Valor: Não estavam comandadas pelos amotinados?
Jungmann: No início do processo, elas foram apoiadas pelo comandante geral, que em 23 dias foi demitido. Coronel, major, oficiais superiores as apoiaram. A partir de um certo momento, desfezse a hierarquia formal. Quando chegamos lá, não tinha um policial. Quando a gente chega para fazer GLO, precisa de informação, tem que ter um interlocutor, estavam todos vivendo o processo.
Valor: O que foi feito a seguir?
Jungmann: Procuramos assegurar a normalidade. Essa é a tarefa, a lei e a ordem. Hoje temos mais gente lá fazendo segurança do que a PM em dias normais. A PM coloca 1.800, nós fizemos com 3.130.
Valor: Até que ponto o presidente Michel Temer está participando diretamente das soluções?
Jungmann: O presidente tem manifestado grande atenção e preocupação com isso, ele não tem vacilado em nenhum momento em conceder os pedidos dos governadores. Pezão fez um pedido de 9 páginas. Fomos a Natal duas vezes, a São Luiz uma vez, Pernambuco uma vez, Espirito Santo uma vez, sem falar na Olimpíada, quando colocamos 24 mil homens no Rio. Estou aqui há nove meses com seis garantias da lei e da ordem.
Valor: Se o governo estadual não dá conta de carregar o peso, o que pode fazer?

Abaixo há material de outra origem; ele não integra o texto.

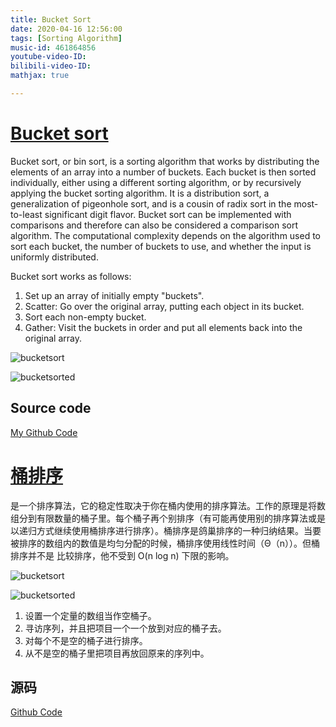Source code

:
 ```yaml
---
title: Bucket Sort
date: 2020-04-16 12:56:00
tags: [Sorting Algorithm]
music-id: 461864856
youtube-video-ID: 
bilibili-video-ID: 
mathjax: true

---
```


# [Bucket sort](https://en.wikipedia.org/wiki/Bucket_sort)

Bucket sort, or bin sort, is a sorting algorithm that works by distributing the elements of an array into a number of buckets. Each bucket is then sorted individually, either using a different sorting algorithm, or by recursively applying the bucket sorting algorithm. It is a distribution sort, a generalization of pigeonhole sort, and is a cousin of radix sort in the most-to-least significant digit flavor. Bucket sort can be implemented with comparisons and therefore can also be considered a comparison sort algorithm. The computational complexity depends on the algorithm used to sort each bucket, the number of buckets to use, and whether the input is uniformly distributed.

Bucket sort works as follows:

1. Set up an array of initially empty "buckets".
2. Scatter: Go over the original array, putting each object in its bucket.
3. Sort each non-empty bucket.
4. Gather: Visit the buckets in order and put all elements back into the original array.

![bucketsort](//www.runoob.com/wp-content/uploads/2019/03/Bucket_sort_1.svg_.png)

![bucketsorted](//www.runoob.com/wp-content/uploads/2019/03/Bucket_sort_2.svg_.png)

## Source code

[My Github Code](https://github.com/YoTro/Python_repository/blob/master/Sorting_Algorithms/Bucket_sort.py)

# [桶排序](https://baike.baidu.com/item/%E6%A1%B6%E6%8E%92%E5%BA%8F/4973777?fr=aladdin)

是一个排序算法，它的稳定性取决于你在桶内使用的排序算法。工作的原理是将数组分到有限数量的桶子里。每个桶子再个别排序（有可能再使用别的排序算法或是以递归方式继续使用桶排序进行排序）。桶排序是鸽巢排序的一种归纳结果。当要被排序的数组内的数值是均匀分配的时候，桶排序使用线性时间（Θ（n））。但桶排序并不是 比较排序，他不受到 O(n log n) 下限的影响。

![bucketsort](https://www.runoob.com/wp-content/uploads/2019/03/Bucket_sort_1.svg_.png)

![bucketsorted](//www.runoob.com/wp-content/uploads/2019/03/Bucket_sort_2.svg_.png)

1. 设置一个定量的数组当作空桶子。
2. 寻访序列，并且把项目一个一个放到对应的桶子去。
3. 对每个不是空的桶子进行排序。
4. 从不是空的桶子里把项目再放回原来的序列中。

## 源码

[Github Code](https://github.com/YoTro/Python_repository/blob/master/Sorting_Algorithms/Bucket_sort.py)

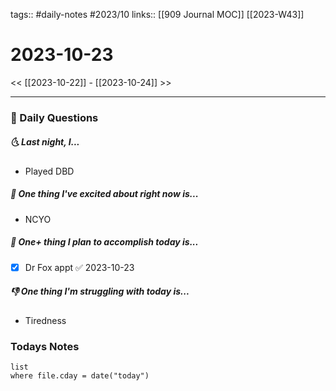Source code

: tags:: #daily-notes #2023/10 
links:: [[909 Journal MOC]] [[2023-W43]]
# 2023-10-23

<< [[2023-10-22]] - [[2023-10-24]] >>

---
### 📅 Daily Questions
##### 🌜 Last night, I...
- Played DBD

##### 🙌 One thing I've excited about right now is...
- NCYO

##### 🚀 One+ thing I plan to accomplish today is...
- [x] Dr Fox appt ✅ 2023-10-23

##### 👎 One thing I'm struggling with today is...
- Tiredness

### Todays Notes
```dataview
list 
where file.cday = date("today")
```
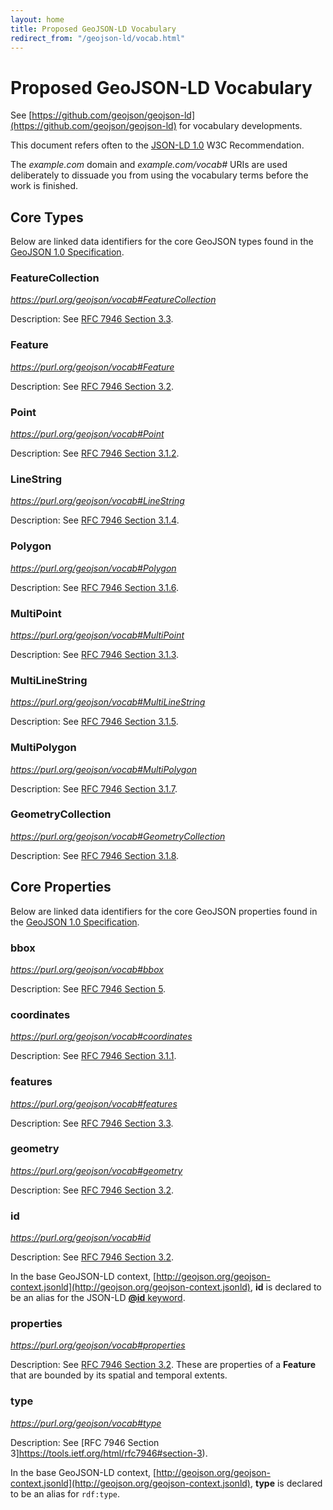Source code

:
 ```yaml
---
layout: home
title: Proposed GeoJSON-LD Vocabulary
redirect_from: "/geojson-ld/vocab.html"
---
```


# Proposed GeoJSON-LD Vocabulary

See [https://github.com/geojson/geojson-ld](https://github.com/geojson/geojson-ld)
for vocabulary developments.

This document refers often to the [JSON-LD 1.0](http://www.w3.org/TR/json-ld/) W3C
Recommendation.

The *example.com* domain and *example.com/vocab#* URIs are used deliberately to 
dissuade you from using the vocabulary terms before the work is finished.


## Core Types

Below are linked data identifiers for the core GeoJSON types found in the [GeoJSON
1.0 Specification](geojson-spec.md).

### <a name="FeatureCollection">FeatureCollection</a>

*https://purl.org/geojson/vocab#FeatureCollection*

Description: See [RFC 7946 Section 3.3](https://tools.ietf.org/html/rfc7946#section-3.3).

### <a name="Feature">Feature</a>

*https://purl.org/geojson/vocab#Feature*

Description: See [RFC 7946 Section 3.2](https://tools.ietf.org/html/rfc7946#section-3.2).

### <a name="Point">Point</a>

*https://purl.org/geojson/vocab#Point*

Description: See [RFC 7946 Section 3.1.2](https://tools.ietf.org/html/rfc7946#section-3.1.2).

### <a name="LineString">LineString</a>

*https://purl.org/geojson/vocab#LineString*

Description: See [RFC 7946 Section 3.1.4](https://tools.ietf.org/html/rfc7946#section-3.1.4).

### <a name="Polygon">Polygon</a>

*https://purl.org/geojson/vocab#Polygon*

Description: See [RFC 7946 Section 3.1.6](https://tools.ietf.org/html/rfc7946#section-3.1.6).

### <a name="MultiPoint">MultiPoint</a>

*https://purl.org/geojson/vocab#MultiPoint*

Description: See [RFC 7946 Section 3.1.3](https://tools.ietf.org/html/rfc7946#section-3.1.3).

### <a name="MultiLineString">MultiLineString</a>

*https://purl.org/geojson/vocab#MultiLineString*

Description: See [RFC 7946 Section 3.1.5](https://tools.ietf.org/html/rfc7946#section-3.1.5).

### <a name="MultiPolygon">MultiPolygon</a>

*https://purl.org/geojson/vocab#MultiPolygon*

Description: See [RFC 7946 Section 3.1.7](https://tools.ietf.org/html/rfc7946#section-3.1.7).

### <a name="GeometryCollection">GeometryCollection</a>

*https://purl.org/geojson/vocab#GeometryCollection*

Description: See [RFC 7946 Section 3.1.8](https://tools.ietf.org/html/rfc7946#section-3.1.8).


## Core Properties

Below are linked data identifiers for the core GeoJSON properties found in the
[GeoJSON 1.0 Specification](geojson-spec.html).

### <a name="bbox">bbox</a>

*https://purl.org/geojson/vocab#bbox*

Description: See [RFC 7946 Section 5](https://tools.ietf.org/html/rfc7946#section-5).

### <a name="coordinates">coordinates</a>

*https://purl.org/geojson/vocab#coordinates*

Description: See [RFC 7946 Section 3.1.1](https://tools.ietf.org/html/rfc7946#section-3.1.1).

### <a name="features">features</a>

*https://purl.org/geojson/vocab#features*

Description: See [RFC 7946 Section 3.3](https://tools.ietf.org/html/rfc7946#section-3.3).

### <a name="geometry">geometry</a>

*https://purl.org/geojson/vocab#geometry*

Description: See [RFC 7946 Section 3.2](https://tools.ietf.org/html/rfc7946#section-3.2).

### <a name="id">id</a>

*https://purl.org/geojson/vocab#id*

Description: See [RFC 7946 Section 3.2](https://tools.ietf.org/html/rfc7946#section-3.2).

In the base GeoJSON-LD context, [http://geojson.org/geojson-context.jsonld](http://geojson.org/geojson-context.jsonld), **id** is declared to be an alias for the JSON-LD [**@id** keyword](http://www.w3.org/TR/json-ld/#node-identifiers).

### <a name="properties">properties</a>

*https://purl.org/geojson/vocab#properties*

Description: See [RFC 7946 Section 3.2](https://tools.ietf.org/html/rfc7946#section-3.2).
These are properties of a **Feature** that are bounded by its spatial and temporal extents.

### <a name="type">type</a>

*https://purl.org/geojson/vocab#type*

Description: See [RFC 7946 Section 3]https://tools.ietf.org/html/rfc7946#section-3).

In the base GeoJSON-LD context,
[http://geojson.org/geojson-context.jsonld](http://geojson.org/geojson-context.jsonld),
**type** is declared to be an alias for `rdf:type`.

Jungmann: Se os Estados vivem uma crise fiscal que contagia a segurança, o governo federal não dispõe, constitucionalmente, de mecanismos compatíveis com esse desafio. Por isso o uso extraordinário das Forças Armadas, instrumento que resta ao governo.
Valor: As Forças Armadas reclamam?
Jungmann: São muito disciplinadas. Muito profissionais. Evidentemente foram preparadas para outra missão, para aquilo que é defesa da soberania, dos interesses nacionais. É nisso que é a formação delas. As Forças Armadas no Brasil, elas têm uma característica que não se encontra em outros países do mundo: a pluralidade de atividade e ações que elas fazem. Tais como: combate à zika, distribuição de água para 4 milhões de nordestinos, transporte de órgãos para transplante, varredura em presídios, garantia da lei e da ordem.
Valor: Quer dizer que não são as Forças Armadas que vão resolver o problema da segurança no Brasil.
Jungmann: O problema da segurança no Brasil se resolve na segurança e não na Defesa. Por uma razão simples: militares são empregados em situação extraordinária, por tempo limitado e local limitado. Quem de verdade cuida da segurança pública, entende é preparado, tem formação para isso são os policiais.
Valor: A população está pedindo a presença das tropas?
Jungmann: É um aluvião o que recebo de pedidos, das bancadas, das pessoas, dos municípios. A presença dá uma segurança às pessoas. Mas isso, na prática, se usar exclusivamente, é dar férias a bandido. O bandido vai se retrair, tirar férias, e depois voltar
Valor: O sr. tem feito reuniões sucessivas com o comandante do Exército, com o chefe do Estado Maior, e tem analisado a situação dos Estados. Há temor de contágio?
Jungmann: Estávamos definindo o Rio. O Rio não está na mesma situação do Espírito Santo, mas o Estado é infinitas vezes maior, e o que o governador pediu é muito amplo. Vamos policiar parte da cidade para liberar a PM para fazer a Alerj. As forças policiais são essenciais a uma democracia. Sem elas vivese estado de anomalia. Presidentes têm uma pauta de prioridades, educação, saúde, e isso é ditado pela população. E como a questão da segurança é sobretudo algo dos Estados, um Presidente da República chamar a si essa atribuição, sem ter fonte de recursos compatível, demanda muita firmeza. Temer não tem vacilado. Pegou R$ 1,7 bilhão basicamente para o programa nacional de segurança. Com o pouco tempo que tem e a crise que vive tem dado respostas.